An inventory of nature
Anne Geene (Breda, 1983) counts, measures, photographs and makes inventories of nature. She collects leaves, twigs, stones and pine needles, but also photographs of birds, beetles and pieces of tree bark, based on their peculiarities. She then analyses and organizes them according to an apparent logic. ‘Chance is more important than continuity’, as she says. She looks for visual similarities or patterns, repetitions and small deviations, which she then interprets and categorizes according to strict personal criteria.

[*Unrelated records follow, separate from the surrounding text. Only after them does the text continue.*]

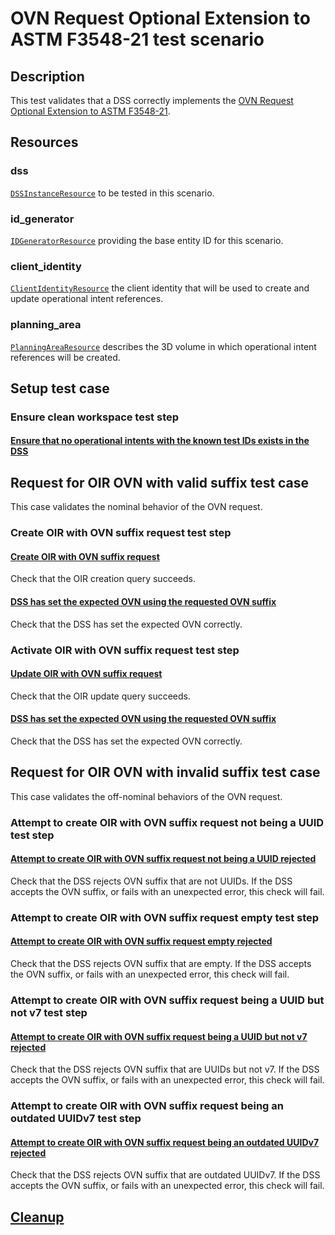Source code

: # OVN Request Optional Extension to ASTM F3548-21 test scenario

## Description
This test validates that a DSS correctly implements the [OVN Request Optional Extension to ASTM F3548-21](../../../requirements/interuss/f3548/ovn_request.md).

## Resources

### dss
[`DSSInstanceResource`](../../../resources/astm/f3548/v21/dss.py) to be tested in this scenario.

### id_generator
[`IDGeneratorResource`](../../../resources/interuss/id_generator.py) providing the base entity ID for this scenario.

### client_identity
[`ClientIdentityResource`](../../../resources/communications/client_identity.py) the client identity that will be used to create and update operational intent references.

### planning_area
[`PlanningAreaResource`](../../../resources/planning_area.py) describes the 3D volume in which operational intent references will be created.

## Setup test case

### Ensure clean workspace test step

#### [Ensure that no operational intents with the known test IDs exists in the DSS](../../astm/utm/dss/clean_workspace_op_intents.md)

## Request for OIR OVN with valid suffix test case
This case validates the nominal behavior of the OVN request.

### Create OIR with OVN suffix request test step

#### [Create OIR with OVN suffix request](../../astm/utm/dss/fragments/oir/crud/create_query.md)
Check that the OIR creation query succeeds.

#### [DSS has set the expected OVN using the requested OVN suffix](./expected_ovn_set_fragment.md)
Check that the DSS has set the expected OVN correctly.

### Activate OIR with OVN suffix request test step

#### [Update OIR with OVN suffix request](../../astm/utm/dss/fragments/oir/crud/update_query.md)
Check that the OIR update query succeeds.

#### [DSS has set the expected OVN using the requested OVN suffix](./expected_ovn_set_fragment.md)
Check that the DSS has set the expected OVN correctly.

## Request for OIR OVN with invalid suffix test case
This case validates the off-nominal behaviors of the OVN request.

### Attempt to create OIR with OVN suffix request not being a UUID test step
#### [Attempt to create OIR with OVN suffix request not being a UUID rejected](./invalid_ovn_suffix_fragment.md)
Check that the DSS rejects OVN suffix that are not UUIDs.
If the DSS accepts the OVN suffix, or fails with an unexpected error, this check will fail.

### Attempt to create OIR with OVN suffix request empty test step
#### [Attempt to create OIR with OVN suffix request empty rejected](./invalid_ovn_suffix_fragment.md)
Check that the DSS rejects OVN suffix that are empty.
If the DSS accepts the OVN suffix, or fails with an unexpected error, this check will fail.

### Attempt to create OIR with OVN suffix request being a UUID but not v7 test step
#### [Attempt to create OIR with OVN suffix request being a UUID but not v7 rejected](./invalid_ovn_suffix_fragment.md)
Check that the DSS rejects OVN suffix that are UUIDs but not v7.
If the DSS accepts the OVN suffix, or fails with an unexpected error, this check will fail.

### Attempt to create OIR with OVN suffix request being an outdated UUIDv7 test step
#### [Attempt to create OIR with OVN suffix request being an outdated UUIDv7 rejected](./invalid_ovn_suffix_fragment.md)
Check that the DSS rejects OVN suffix that are outdated UUIDv7.
If the DSS accepts the OVN suffix, or fails with an unexpected error, this check will fail.

## [Cleanup](../../astm/utm/dss/clean_workspace_op_intents.md)
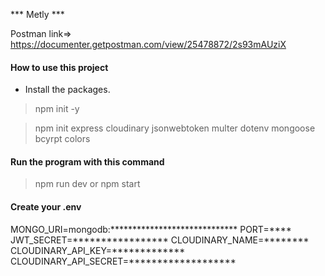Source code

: *** Metly ***
 

Postman link=> https://documenter.getpostman.com/view/25478872/2s93mAUziX

 #### How to use this project

- Install the packages.

> npm init -y

> npm init
express
cloudinary
jsonwebtoken
multer
dotenv
mongoose
bcyrpt
colors



#### Run the program with this command

> npm run dev or npm start


#### Create your .env

MONGO_URI=mongodb:*****************************
PORT=****
JWT_SECRET=*****************
CLOUDINARY_NAME=********
CLOUDINARY_API_KEY=*************
CLOUDINARY_API_SECRET=*******************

Area around the Kröller-Müller
For over a year, Anne Geene criss-crossed the area around the Kröller-Müller Museum. Whatever she came across or caught her eye, she picked up or captured with her camera. From tiny leaves of clover, ground-ivy or sweet William to colour markings on trees and blue skies above the Veluwe. She also photographed trees with a circumference larger than 1.5 metres: trees that were most likely already standing when Helene Kröller-Müller built her museum. And she found a collection of another ‘creature’: a squirrel’s acorn collection. In Anne Geene. Accumulation of things she shows us the surroundings of the museum through insignificant things, such as pieces of rubble, blades of grass, sand and half-eaten leaves, presented together in a modern-day cabinet of curiosities.
Human desire to collect
In Anne Geene. Accumulation of things, Anne Geene raises the issue of the human desire to collect, organize and know. In so doing, she subtly refers to the passion for collecting of Helene Kröller-Müller, the museum’s founder. Helene regarded her collection, meticulously recorded in her collection book, as closed. But can ‘a carefully selected series of works of art’ ever be complete? With this question in mind, Geene examines concepts such as possession, completeness, selection and desire.